Restate word for word the lines between the start of the material and the line with "Open source C#", keeping both of those ends and none of the pictures.

________

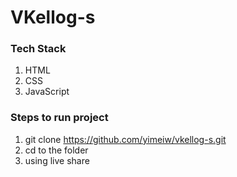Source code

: # VKellog-s

### Tech Stack
1. HTML
2. CSS
3. JavaScript

### Steps to run project
1. git clone https://github.com/yimeiw/vkellog-s.git
2. cd to the folder
3. using live share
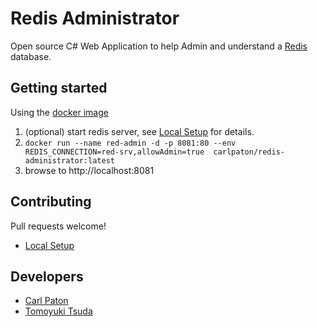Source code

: # Redis Administrator
Open source C# Web Application to help Admin and understand a [Redis](https://redis.io/) database.

## Getting started
Using the [docker image](https://hub.docker.com/r/carlpaton/redis-administrator/)

1. (optional) start redis server, see [Local Setup](./docs/local-setup.md) for details.
1. `docker run --name red-admin -d -p 8081:80 --env REDIS_CONNECTION=red-srv,allowAdmin=true  carlpaton/redis-administrator:latest`
1. browse to http://localhost:8081

## Contributing

Pull requests welcome!

- [Local Setup](./docs/local-setup.md)

## Developers

- [Carl Paton](https://www.linkedin.com/in/carl-paton/)
- [Tomoyuki Tsuda](https://github.com/hoehoetester)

________

### ANSWER FOR THIS EXERCISE
Source code

: # VKellog-s

### Tech Stack
1. HTML
2. CSS
3. JavaScript

### Steps to run project
1. git clone https://github.com/yimeiw/vkellog-s.git
2. cd to the folder
3. using live share
Source code

: # Redis Administrator
Open source C# Web Application to help Admin and understand a [Redis](https://redis.io/) database.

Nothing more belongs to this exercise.